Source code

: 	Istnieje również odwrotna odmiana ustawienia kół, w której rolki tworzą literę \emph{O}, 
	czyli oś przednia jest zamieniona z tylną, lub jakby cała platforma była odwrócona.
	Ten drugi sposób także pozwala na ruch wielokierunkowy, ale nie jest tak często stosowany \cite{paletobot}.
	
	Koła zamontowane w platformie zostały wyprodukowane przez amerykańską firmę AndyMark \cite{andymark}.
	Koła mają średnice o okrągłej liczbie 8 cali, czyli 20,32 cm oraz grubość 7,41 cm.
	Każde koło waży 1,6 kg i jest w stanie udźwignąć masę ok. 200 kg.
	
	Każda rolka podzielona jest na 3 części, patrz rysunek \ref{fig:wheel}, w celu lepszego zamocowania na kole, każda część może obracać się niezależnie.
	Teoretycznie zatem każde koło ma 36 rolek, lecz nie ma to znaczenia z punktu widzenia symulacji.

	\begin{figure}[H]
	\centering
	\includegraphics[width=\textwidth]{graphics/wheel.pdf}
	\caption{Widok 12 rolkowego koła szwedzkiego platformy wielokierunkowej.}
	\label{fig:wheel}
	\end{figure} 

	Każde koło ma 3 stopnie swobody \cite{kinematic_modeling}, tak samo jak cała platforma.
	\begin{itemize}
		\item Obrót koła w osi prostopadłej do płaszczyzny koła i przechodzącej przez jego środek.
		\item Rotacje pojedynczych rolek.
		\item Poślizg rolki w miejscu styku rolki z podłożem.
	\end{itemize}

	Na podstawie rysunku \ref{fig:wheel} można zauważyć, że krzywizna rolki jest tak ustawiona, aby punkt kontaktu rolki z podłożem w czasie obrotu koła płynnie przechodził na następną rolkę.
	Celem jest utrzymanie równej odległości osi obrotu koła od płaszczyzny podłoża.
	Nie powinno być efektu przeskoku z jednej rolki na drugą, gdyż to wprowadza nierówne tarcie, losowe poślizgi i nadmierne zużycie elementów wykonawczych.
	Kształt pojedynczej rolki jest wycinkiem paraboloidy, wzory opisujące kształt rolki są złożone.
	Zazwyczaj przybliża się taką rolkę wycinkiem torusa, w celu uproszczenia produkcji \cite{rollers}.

◆ PROMPT ◆
An exact copy of the data is needed, running from its first line through the line that holds "czyli oś przednia", and nothing beyond that.

◆ SOLUTION FOR THIS PROBLEM ◆
Source code

: 	Istnieje również odwrotna odmiana ustawienia kół, w której rolki tworzą literę \emph{O}, 
	czyli oś przednia jest zamieniona z tylną, lub jakby cała platforma była odwrócona.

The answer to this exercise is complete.